** Work to be completed **
Search term "daily": copy each line of the data containing it.

** Collected data **
*** Block opens ***

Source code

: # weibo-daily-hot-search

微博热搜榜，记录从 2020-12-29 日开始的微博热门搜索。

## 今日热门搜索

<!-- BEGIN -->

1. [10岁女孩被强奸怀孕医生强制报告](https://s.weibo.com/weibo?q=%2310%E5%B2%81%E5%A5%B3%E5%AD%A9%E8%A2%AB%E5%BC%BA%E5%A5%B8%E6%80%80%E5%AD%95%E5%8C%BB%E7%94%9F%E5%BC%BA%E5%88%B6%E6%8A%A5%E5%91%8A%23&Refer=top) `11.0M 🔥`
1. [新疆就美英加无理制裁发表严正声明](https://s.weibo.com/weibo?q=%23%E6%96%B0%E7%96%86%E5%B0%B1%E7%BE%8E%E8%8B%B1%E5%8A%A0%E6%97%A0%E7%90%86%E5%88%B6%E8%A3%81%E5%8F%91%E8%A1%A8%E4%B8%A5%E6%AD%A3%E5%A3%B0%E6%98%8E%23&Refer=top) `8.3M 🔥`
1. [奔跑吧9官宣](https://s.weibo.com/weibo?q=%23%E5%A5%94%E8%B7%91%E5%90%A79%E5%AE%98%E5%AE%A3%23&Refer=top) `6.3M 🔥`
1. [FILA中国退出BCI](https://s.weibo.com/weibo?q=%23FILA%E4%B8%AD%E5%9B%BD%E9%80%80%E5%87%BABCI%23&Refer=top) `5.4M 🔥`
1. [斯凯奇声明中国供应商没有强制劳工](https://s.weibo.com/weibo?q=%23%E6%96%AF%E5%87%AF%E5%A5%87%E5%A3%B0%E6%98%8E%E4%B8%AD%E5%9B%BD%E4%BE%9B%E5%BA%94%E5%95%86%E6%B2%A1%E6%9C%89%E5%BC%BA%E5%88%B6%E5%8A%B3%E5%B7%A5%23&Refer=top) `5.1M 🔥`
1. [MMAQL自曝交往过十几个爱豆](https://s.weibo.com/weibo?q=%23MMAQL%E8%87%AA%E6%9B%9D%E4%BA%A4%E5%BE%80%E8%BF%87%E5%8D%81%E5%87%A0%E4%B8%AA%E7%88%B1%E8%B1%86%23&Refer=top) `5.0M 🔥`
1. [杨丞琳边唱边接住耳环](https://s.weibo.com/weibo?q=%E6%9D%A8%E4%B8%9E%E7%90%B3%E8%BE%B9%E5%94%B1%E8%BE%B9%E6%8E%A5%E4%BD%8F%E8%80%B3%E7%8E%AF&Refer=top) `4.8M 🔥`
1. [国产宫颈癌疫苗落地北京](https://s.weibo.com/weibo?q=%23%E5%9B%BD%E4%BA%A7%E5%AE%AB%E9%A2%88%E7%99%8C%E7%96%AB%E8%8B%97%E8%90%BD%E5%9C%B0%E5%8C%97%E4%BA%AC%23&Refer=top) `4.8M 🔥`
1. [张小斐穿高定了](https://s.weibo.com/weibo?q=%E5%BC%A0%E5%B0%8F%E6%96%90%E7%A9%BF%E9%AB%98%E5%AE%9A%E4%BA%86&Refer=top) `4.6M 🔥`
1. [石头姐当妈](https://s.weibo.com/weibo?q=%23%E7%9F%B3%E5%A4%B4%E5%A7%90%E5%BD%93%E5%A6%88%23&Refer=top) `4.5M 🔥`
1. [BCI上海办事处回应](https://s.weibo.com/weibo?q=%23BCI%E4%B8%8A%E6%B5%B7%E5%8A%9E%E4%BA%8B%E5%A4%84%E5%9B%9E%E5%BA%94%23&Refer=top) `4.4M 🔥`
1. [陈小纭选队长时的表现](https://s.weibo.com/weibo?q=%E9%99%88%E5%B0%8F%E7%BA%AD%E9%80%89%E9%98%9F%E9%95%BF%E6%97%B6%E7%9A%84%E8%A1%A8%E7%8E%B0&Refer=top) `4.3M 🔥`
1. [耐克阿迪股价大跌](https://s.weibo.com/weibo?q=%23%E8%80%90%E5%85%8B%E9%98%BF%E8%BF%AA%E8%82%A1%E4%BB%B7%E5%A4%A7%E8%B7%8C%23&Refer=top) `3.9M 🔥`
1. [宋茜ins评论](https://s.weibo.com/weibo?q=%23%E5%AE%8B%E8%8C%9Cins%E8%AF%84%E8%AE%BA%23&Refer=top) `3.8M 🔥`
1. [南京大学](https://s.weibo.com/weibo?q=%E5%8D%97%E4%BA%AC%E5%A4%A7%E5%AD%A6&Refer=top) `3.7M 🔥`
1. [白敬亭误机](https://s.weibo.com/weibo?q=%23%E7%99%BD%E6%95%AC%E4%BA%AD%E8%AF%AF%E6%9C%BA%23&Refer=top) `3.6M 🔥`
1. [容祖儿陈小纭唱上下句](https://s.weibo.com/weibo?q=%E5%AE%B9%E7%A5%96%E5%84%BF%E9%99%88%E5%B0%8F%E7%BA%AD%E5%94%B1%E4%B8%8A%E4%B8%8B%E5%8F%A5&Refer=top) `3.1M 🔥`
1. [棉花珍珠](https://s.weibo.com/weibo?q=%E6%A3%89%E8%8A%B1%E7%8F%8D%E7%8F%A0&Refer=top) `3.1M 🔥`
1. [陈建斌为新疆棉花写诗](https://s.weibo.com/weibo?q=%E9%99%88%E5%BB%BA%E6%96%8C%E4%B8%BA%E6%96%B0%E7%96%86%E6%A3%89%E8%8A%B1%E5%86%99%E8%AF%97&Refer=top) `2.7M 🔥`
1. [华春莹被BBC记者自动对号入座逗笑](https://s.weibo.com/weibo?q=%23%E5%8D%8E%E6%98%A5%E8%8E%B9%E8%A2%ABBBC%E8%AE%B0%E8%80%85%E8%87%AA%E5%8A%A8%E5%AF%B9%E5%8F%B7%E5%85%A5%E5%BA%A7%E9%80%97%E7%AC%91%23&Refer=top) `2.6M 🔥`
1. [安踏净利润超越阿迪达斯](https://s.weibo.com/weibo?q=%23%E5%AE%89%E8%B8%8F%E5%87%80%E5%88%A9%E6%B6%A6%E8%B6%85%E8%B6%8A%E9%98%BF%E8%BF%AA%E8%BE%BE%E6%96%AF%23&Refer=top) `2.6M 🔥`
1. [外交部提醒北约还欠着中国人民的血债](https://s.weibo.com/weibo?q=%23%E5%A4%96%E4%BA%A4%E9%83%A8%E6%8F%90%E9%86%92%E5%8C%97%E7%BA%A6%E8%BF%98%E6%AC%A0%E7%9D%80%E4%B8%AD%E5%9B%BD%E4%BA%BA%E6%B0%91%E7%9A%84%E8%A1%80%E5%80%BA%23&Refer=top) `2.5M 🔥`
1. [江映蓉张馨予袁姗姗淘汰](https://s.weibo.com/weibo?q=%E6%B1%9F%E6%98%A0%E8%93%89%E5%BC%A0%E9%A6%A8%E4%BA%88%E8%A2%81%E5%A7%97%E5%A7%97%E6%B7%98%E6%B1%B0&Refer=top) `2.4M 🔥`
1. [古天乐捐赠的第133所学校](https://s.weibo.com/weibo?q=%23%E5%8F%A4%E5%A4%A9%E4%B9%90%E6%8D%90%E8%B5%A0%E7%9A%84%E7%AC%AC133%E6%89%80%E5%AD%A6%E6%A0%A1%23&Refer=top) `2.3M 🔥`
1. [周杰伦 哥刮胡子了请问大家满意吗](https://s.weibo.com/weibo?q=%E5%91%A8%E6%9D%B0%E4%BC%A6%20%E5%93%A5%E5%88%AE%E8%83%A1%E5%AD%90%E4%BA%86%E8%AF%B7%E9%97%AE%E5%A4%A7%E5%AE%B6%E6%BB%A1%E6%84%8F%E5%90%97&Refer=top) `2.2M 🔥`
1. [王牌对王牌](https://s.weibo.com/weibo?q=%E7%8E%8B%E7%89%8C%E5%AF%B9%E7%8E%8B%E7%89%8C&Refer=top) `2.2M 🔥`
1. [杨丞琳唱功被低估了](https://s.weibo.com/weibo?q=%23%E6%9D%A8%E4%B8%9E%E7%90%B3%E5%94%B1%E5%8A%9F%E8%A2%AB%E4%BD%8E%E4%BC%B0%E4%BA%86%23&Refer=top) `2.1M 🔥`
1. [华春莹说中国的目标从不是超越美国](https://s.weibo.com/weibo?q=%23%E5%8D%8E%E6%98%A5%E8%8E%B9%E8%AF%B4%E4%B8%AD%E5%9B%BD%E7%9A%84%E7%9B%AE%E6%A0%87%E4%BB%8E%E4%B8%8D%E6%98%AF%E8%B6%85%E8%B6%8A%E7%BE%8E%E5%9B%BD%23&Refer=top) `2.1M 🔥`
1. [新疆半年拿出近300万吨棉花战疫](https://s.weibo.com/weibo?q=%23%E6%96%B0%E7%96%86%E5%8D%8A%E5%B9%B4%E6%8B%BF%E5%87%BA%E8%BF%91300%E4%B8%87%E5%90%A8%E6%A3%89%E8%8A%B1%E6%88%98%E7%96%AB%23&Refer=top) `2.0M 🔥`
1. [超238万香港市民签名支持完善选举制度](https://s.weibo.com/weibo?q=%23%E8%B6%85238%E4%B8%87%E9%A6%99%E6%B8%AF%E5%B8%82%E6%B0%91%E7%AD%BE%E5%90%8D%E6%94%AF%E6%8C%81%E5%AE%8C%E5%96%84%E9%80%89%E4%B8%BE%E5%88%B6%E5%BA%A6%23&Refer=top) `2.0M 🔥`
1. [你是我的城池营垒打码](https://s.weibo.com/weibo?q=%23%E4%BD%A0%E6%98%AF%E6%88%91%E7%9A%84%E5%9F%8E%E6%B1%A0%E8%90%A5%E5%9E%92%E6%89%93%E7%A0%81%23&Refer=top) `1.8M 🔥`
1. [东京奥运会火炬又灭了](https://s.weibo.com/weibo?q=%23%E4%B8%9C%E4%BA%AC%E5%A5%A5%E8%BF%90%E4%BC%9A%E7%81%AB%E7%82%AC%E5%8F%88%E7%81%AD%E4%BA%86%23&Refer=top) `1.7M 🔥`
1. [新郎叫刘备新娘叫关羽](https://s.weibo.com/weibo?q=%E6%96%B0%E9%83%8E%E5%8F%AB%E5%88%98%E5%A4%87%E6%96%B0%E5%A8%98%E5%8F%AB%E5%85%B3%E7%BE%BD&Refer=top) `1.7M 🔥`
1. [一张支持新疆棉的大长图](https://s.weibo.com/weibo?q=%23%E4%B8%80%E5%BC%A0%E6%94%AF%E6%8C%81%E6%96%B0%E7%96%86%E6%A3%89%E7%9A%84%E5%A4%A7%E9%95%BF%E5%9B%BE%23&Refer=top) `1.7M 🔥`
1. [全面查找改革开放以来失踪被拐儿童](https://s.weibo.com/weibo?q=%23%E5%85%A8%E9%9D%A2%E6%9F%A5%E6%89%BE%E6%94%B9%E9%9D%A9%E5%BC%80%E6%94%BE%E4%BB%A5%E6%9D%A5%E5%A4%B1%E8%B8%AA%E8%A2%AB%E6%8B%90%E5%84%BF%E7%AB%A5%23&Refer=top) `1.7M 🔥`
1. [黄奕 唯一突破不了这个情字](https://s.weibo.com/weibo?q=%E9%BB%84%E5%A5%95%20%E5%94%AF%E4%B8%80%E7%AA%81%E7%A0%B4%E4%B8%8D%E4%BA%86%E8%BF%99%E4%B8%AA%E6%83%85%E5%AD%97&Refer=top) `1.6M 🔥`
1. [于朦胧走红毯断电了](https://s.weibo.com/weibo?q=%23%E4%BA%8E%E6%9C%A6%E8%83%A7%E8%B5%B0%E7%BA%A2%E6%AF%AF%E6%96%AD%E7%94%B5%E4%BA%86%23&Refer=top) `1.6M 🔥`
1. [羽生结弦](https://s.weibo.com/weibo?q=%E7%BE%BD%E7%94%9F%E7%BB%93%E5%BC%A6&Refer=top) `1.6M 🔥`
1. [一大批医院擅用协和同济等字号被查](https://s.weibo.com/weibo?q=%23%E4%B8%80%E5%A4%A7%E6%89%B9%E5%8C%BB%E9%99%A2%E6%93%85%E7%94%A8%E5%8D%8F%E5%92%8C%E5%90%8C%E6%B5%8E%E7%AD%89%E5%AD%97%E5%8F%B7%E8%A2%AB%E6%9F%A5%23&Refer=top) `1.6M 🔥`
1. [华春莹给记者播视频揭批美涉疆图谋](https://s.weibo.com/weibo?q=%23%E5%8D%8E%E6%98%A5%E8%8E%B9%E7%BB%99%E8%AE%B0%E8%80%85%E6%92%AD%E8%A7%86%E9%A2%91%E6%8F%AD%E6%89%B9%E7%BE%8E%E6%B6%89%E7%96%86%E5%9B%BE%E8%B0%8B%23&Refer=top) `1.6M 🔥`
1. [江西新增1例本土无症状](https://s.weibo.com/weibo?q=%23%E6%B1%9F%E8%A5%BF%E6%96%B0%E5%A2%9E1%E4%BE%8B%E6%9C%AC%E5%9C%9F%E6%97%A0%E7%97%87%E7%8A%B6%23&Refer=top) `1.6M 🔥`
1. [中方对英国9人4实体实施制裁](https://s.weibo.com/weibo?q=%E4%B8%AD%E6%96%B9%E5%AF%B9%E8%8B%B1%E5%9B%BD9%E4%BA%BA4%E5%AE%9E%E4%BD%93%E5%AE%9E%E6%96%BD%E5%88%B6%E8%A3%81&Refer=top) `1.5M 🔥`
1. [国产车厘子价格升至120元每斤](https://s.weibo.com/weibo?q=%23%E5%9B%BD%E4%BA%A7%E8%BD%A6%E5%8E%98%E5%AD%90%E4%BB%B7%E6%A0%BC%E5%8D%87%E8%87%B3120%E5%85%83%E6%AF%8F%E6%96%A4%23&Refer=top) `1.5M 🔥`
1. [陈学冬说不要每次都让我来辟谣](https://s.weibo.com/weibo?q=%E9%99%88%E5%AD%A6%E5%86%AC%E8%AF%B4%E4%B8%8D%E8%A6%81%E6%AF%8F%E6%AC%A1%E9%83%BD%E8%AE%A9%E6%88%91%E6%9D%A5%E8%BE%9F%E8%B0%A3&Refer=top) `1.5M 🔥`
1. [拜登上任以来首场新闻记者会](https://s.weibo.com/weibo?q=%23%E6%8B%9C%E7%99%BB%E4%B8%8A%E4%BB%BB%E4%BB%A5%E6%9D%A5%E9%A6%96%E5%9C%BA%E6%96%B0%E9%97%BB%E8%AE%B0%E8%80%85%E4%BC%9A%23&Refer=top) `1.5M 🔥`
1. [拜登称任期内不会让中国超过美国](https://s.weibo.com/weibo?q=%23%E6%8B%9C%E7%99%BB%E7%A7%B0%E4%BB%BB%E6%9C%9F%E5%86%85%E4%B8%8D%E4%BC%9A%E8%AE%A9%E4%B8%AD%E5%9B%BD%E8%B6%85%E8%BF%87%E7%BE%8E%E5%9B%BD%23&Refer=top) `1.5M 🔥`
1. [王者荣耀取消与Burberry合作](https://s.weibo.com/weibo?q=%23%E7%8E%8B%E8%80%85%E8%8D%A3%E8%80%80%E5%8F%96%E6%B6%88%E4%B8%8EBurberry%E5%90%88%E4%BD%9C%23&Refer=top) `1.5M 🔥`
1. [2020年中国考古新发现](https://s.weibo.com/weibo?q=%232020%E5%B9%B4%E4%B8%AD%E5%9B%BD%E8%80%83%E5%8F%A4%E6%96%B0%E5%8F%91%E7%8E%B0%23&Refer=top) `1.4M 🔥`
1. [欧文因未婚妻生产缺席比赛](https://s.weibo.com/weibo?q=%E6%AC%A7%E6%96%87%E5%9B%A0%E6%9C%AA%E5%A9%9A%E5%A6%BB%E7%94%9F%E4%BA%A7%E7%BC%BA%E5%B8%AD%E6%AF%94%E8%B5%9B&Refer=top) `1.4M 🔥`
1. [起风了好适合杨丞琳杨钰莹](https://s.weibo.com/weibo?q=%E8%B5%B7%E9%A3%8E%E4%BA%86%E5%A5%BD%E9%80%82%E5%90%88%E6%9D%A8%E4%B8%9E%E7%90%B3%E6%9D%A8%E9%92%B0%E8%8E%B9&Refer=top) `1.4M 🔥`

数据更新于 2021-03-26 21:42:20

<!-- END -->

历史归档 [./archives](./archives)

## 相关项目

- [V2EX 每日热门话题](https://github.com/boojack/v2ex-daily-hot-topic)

*** Block closes ***

** Response to this task **
: # weibo-daily-hot-search
- [V2EX 每日热门话题](https://github.com/boojack/v2ex-daily-hot-topic)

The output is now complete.